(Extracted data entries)
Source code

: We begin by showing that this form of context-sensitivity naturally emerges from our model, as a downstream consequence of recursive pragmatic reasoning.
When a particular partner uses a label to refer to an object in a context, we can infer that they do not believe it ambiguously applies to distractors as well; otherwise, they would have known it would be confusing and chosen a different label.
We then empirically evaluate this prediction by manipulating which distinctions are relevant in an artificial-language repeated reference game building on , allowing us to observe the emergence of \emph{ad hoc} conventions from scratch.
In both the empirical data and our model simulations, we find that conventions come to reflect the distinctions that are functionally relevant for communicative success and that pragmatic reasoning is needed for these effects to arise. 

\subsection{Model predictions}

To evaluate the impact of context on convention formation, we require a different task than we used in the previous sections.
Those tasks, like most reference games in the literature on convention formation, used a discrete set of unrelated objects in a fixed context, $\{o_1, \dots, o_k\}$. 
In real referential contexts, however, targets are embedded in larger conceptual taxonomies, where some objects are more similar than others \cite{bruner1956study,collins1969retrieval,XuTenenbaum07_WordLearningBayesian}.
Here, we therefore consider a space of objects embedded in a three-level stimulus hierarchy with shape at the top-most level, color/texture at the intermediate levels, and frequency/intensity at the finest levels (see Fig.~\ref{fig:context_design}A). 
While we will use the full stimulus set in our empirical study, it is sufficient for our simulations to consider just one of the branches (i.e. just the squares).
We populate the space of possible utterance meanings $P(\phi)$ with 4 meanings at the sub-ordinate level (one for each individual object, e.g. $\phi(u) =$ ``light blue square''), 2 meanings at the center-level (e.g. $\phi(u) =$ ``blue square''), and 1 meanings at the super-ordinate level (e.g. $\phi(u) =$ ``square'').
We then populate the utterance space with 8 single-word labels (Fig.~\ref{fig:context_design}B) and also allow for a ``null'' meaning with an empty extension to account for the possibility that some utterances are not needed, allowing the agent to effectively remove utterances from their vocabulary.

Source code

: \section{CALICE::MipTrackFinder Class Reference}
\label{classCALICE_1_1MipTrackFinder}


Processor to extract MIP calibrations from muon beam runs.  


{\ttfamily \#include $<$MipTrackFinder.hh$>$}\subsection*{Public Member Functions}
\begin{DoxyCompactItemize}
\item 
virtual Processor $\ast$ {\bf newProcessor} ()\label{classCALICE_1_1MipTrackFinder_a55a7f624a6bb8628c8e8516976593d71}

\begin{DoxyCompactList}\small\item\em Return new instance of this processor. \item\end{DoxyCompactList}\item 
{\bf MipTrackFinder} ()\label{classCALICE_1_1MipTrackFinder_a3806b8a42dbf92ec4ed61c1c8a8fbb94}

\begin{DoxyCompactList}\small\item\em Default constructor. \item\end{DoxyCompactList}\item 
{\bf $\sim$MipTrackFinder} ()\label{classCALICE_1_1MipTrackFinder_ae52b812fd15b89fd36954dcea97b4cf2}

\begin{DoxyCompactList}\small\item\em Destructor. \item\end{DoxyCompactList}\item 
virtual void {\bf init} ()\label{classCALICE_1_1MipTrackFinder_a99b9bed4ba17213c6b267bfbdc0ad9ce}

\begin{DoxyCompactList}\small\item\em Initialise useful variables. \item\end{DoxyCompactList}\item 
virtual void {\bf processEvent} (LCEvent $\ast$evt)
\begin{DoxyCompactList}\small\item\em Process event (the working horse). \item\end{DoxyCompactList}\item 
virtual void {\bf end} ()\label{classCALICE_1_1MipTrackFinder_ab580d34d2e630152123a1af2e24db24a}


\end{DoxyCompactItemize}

» **Your objective**
Please list every line of the records that contains "DoxyCompactItemize".

» **Response**
\begin{DoxyCompactItemize}
\end{DoxyCompactItemize}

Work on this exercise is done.